## WHAT IS NEEDED
Find the word "Kopplung" in the records and copy every line where it occurs.

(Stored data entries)
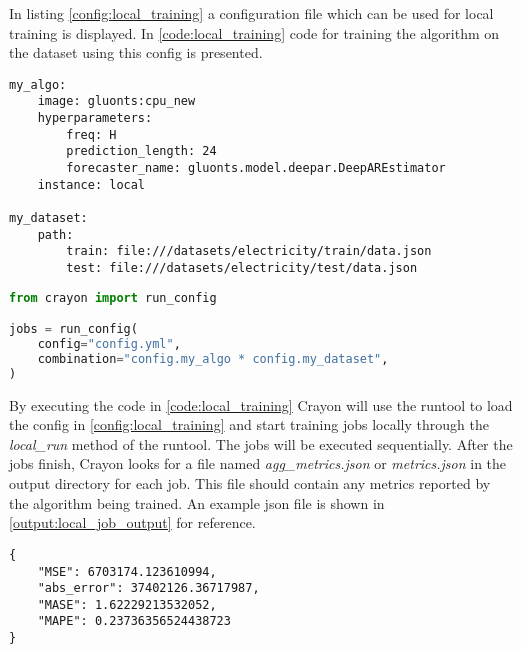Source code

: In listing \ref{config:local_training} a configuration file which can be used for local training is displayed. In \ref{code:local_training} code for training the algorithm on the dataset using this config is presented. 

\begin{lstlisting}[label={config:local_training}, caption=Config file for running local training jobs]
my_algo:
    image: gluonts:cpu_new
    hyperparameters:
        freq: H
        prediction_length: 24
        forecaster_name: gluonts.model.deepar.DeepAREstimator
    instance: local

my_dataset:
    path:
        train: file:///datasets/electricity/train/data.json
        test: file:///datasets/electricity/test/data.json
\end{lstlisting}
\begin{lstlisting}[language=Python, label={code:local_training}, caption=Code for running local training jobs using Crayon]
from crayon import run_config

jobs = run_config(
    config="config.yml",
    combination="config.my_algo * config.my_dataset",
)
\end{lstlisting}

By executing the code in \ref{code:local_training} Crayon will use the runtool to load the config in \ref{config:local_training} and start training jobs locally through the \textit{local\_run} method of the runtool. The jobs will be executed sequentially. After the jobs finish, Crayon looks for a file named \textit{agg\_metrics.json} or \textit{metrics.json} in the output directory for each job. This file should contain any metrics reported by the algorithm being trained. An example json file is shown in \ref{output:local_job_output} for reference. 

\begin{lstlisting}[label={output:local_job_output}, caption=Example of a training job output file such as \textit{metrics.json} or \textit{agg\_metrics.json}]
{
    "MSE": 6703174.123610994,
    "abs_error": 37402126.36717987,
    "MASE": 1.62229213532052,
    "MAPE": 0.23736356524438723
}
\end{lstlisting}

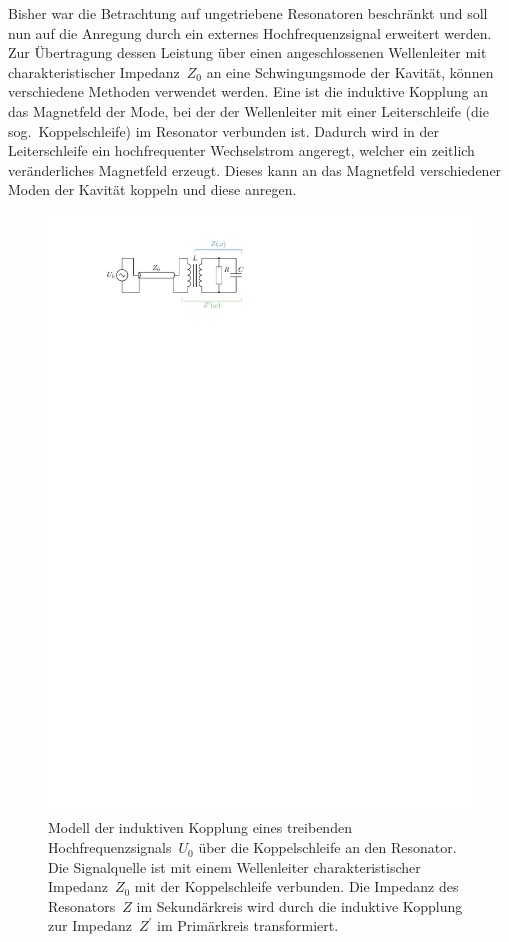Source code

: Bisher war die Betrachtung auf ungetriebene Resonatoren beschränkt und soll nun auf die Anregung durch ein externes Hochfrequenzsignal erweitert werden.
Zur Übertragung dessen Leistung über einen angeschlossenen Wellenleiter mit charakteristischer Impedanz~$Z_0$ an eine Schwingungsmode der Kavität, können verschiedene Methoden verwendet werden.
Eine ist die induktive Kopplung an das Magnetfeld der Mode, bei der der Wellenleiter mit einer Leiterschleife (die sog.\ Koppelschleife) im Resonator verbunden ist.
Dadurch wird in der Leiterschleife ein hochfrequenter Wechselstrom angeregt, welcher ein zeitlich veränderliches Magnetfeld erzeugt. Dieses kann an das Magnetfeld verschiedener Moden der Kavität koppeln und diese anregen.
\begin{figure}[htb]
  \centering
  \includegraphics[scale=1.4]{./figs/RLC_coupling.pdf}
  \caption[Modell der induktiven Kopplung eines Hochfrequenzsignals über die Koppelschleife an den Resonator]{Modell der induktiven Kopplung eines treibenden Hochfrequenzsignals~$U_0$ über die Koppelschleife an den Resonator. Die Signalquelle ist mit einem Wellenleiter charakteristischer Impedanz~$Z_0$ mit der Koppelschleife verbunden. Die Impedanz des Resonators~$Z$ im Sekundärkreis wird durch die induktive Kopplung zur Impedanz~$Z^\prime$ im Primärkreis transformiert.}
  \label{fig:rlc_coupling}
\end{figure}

## RESPONSE TO THE EXERCISE
Eine ist die induktive Kopplung an das Magnetfeld der Mode, bei der der Wellenleiter mit einer Leiterschleife (die sog.\ Koppelschleife) im Resonator verbunden ist.
  \caption[Modell der induktiven Kopplung eines Hochfrequenzsignals über die Koppelschleife an den Resonator]{Modell der induktiven Kopplung eines treibenden Hochfrequenzsignals~$U_0$ über die Koppelschleife an den Resonator. Die Signalquelle ist mit einem Wellenleiter charakteristischer Impedanz~$Z_0$ mit der Koppelschleife verbunden. Die Impedanz des Resonators~$Z$ im Sekundärkreis wird durch die induktive Kopplung zur Impedanz~$Z^\prime$ im Primärkreis transformiert.}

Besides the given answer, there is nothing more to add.